We use the kafka consumer to produce three pieces of data and then view the information in the corresponding directory of zookeeper:
{"topology":{"id":"34e94ae4-a0a0-41e9-a360-d0ab648fe196","name":"intsmaze-20161222-143121"},"offset":1,"partition":1,"broker":{"host":"hadoop003.icccuat.com","port":6667},"topic":"intsmazeX"}{"topology":{"id":"34e94ae4-a0a0-41e9-a360-d0ab648fe196","name":"intsmaze-20161222-143121"},"offset":1,"partition":2,"broker":{"host":"hadoop001.icccuat.com","port":6667},"topic":"intsmazeX"}{"topology":{"id":"34e94ae4-a0a0-41e9-a360-d0ab648fe196","name":"intsmaze-20161222-143121"},"offset":1,"partition":0,"broker":{"host":"hadoop002.icccuat.com","port":6667},"topic":"intsmazeX"}
After 30 seconds (the zookeeper consumption offset time set in kafkaspout is 30 seconds), we can see that the offset consumed by this instance for each partition is 1.
Kill the topology. At this time, we will produce 6 data records to the intsmazeX topic. At this time, the maximum offset of each partition of the topic in the broker is 3.
Then we modify the offset of each partition in/kafka-offset/onttest/to 3.
At this time, we can deploy the topology again and find that the topology does not consume the six messages that have just been generated. Send three more messages, and the topology will immediately consume these three messages.
Kill the topology. At this time, the consumption offset of the consumer instance for each partition is 4. Then, we modify the offset to 6 and start the topology, in this case, the maximum offset of each partition of the topic in the broker is 4 rather than 6. Let's see what happens when the offset of the consumption partition is greater than the current offset of the topic partition.

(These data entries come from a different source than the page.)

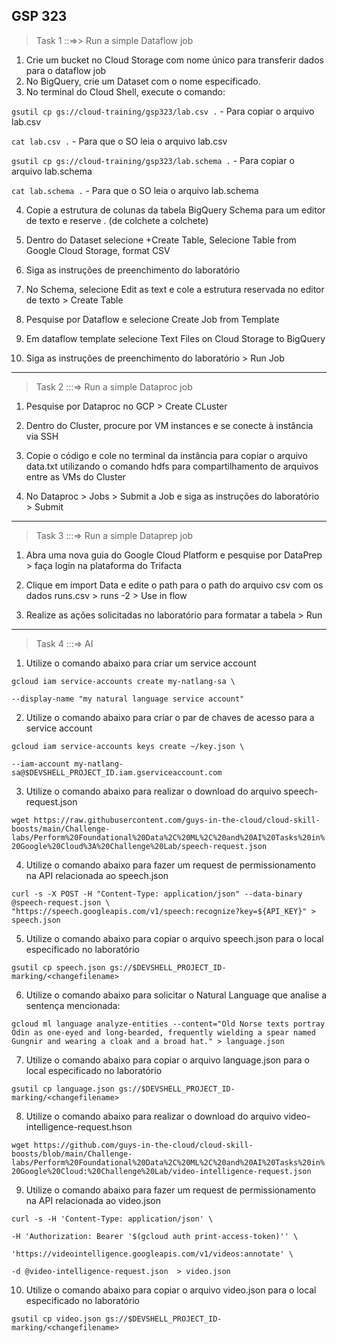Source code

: ## GSP 323 ##

>Task 1 ::=>> Run a simple Dataflow job

1. Crie um bucket no Cloud Storage com nome único para transferir dados para o dataflow job
2. No BigQuery, crie um Dataset com o nome especificado.
3. No terminal do Cloud Shell, execute o comando:

`gsutil cp gs://cloud-training/gsp323/lab.csv .` - Para copiar o arquivo lab.csv

`cat lab.csv .` - Para que o SO leia o arquivo lab.csv

`gsutil cp gs://cloud-training/gsp323/lab.schema .` - Para copiar o arquivo lab.schema

`cat lab.schema .` - Para que o SO leia o arquivo lab.schema

4. Copie a estrutura de colunas da tabela BigQuery Schema para um editor de texto e reserve . (de colchete a colchete)

5. Dentro do Dataset selecione +Create Table, Selecione Table from Google Cloud Storage, format CSV

6. Siga as instruções de preenchimento do laboratório

7. No Schema, selecione Edit as text e cole a estrutura reservada no editor de texto > Create Table

8. Pesquise por Dataflow e selecione Create Job from Template

9. Em dataflow template selecione Text Files on Cloud Storage to BigQuery

10. Siga as instruções de preenchimento do laboratório > Run Job
---------------------------------------------------------------------------------------------------------------------------------------------------------------

>Task 2 :::=> Run a simple Dataproc job

1. Pesquise por Dataproc no GCP > Create CLuster

2. Dentro do Cluster, procure por VM instances e se conecte à instância via SSH

3. Copie o código e cole no terminal da instância para copiar o arquivo data.txt utilizando o comando hdfs para compartilhamento de arquivos entre as VMs do Cluster

4. No Dataproc > Jobs > Submit a Job e siga as instruções do laboratório > Submit

---------------------------------------------------------------------------------------------------------------------------------------------------------------

>Task 3 :::=> Run a simple Dataprep job

1. Abra uma nova guia do Google Cloud Platform e pesquise por DataPrep > faça login na plataforma do Trifacta

2. Clique em import Data e edite o path para o path do arquivo csv com os dados runs.csv > runs -2 > Use in flow

3. Realize as ações solicitadas no laboratório para formatar a tabela > Run

---------------------------------------------------------------------------------------------------------------------------------------------------------------
>Task 4 :::=> AI

1. Utilize o comando abaixo para criar um service account 

`gcloud iam service-accounts create my-natlang-sa \`

`--display-name "my natural language service account"`
  
2. Utilize o comando abaixo para criar o par de chaves de acesso para a service account

`gcloud iam service-accounts keys create ~/key.json \`

`--iam-account my-natlang-sa@$DEVSHELL_PROJECT_ID.iam.gserviceaccount.com`
  
3. Utilize o comando abaixo para realizar o download do arquivo speech-request.json

 `wget https://raw.githubusercontent.com/guys-in-the-cloud/cloud-skill-boosts/main/Challenge-labs/Perform%20Foundational%20Data%2C%20ML%2C%20and%20AI%20Tasks%20in%20Google%20Cloud%3A%20Challenge%20Lab/speech-request.json`

4. Utilize o comando abaixo para fazer um request de permissionamento na API relacionada ao speech.json

`curl -s -X POST -H "Content-Type: application/json" --data-binary @speech-request.json \ `
`"https://speech.googleapis.com/v1/speech:recognize?key=${API_KEY}" > speech.json`

5. Utilize o comando abaixo para copiar o arquivo speech.json para o local especificado no laboratório

`gsutil cp speech.json gs://$DEVSHELL_PROJECT_ID-marking/<changefilename>`

6. Utilize o comando abaixo para solicitar o Natural Language que analise a sentença mencionada:

`gcloud ml language analyze-entities --content="Old Norse texts portray Odin as one-eyed and long-bearded, frequently wielding a spear named Gungnir and wearing a cloak and a broad hat." > language.json`

7. Utilize o comando abaixo para copiar o arquivo language.json para o local especificado no laboratório

`gsutil cp language.json gs://$DEVSHELL_PROJECT_ID-marking/<changefilename>`

8. Utilize o comando abaixo para realizar o download do arquivo video-intelligence-request.hson

`wget https://github.com/guys-in-the-cloud/cloud-skill-boosts/blob/main/Challenge-labs/Perform%20Foundational%20Data%2C%20ML%2C%20and%20AI%20Tasks%20in%20Google%20Cloud:%20Challenge%20Lab/video-intelligence-request.json`

9. Utilize o comando abaixo para fazer um request de permissionamento na API relacionada ao video.json

`curl -s -H 'Content-Type: application/json' \`

`-H 'Authorization: Bearer '$(gcloud auth print-access-token)'' \`

`'https://videointelligence.googleapis.com/v1/videos:annotate' \`

 `-d @video-intelligence-request.json  > video.json`
    
10. Utilize o comando abaixo para copiar o arquivo video.json para o local especificado no laboratório
    
 `gsutil cp video.json gs://$DEVSHELL_PROJECT_ID-marking/<changefilename>`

WARN storm.kafka.KafkaUtils - Got fetch request with offset out of range: [6]; retrying with default start offset time from configuration. configured start offset time: [-2]WARN storm.kafka.PartitionManager - Using new offset: 4WARN storm.kafka.KafkaUtils - Got fetch request with offset out of range: [6]; retrying with default start offset time from configuration. configured start offset time: [-2]WARN storm.kafka.PartitionManager - Using new offset: 4WARN storm.kafka.KafkaUtils - Got fetch request with offset out of range: [6]; retrying with default start offset time from configuration. configured start offset time: [-2]WARN storm.kafka.PartitionManager - Using new offset: 4
At this time, we can see that the shard offset record of the consumer will be automatically synchronized to the current maximum offset of each partition. kafkaspout will first use offset 6 to pull it, and it is found that it cannot be pulled, obtain the maximum offset of the partition corresponding to the topic in the broker ..
{"topology":{"id":"818ab9cc-d56f-454f-88b2-06dd830d54c1","name":"intsmaze-20161222-150006"},"offset":4,"partition":0,"broker":{"host":"hadoop002.icccuat.com","port":6667},"topic":"intsmazeX"}....
Set the offset to 7000. After the topology is started, the offset is updated to the maximum offset of each partition.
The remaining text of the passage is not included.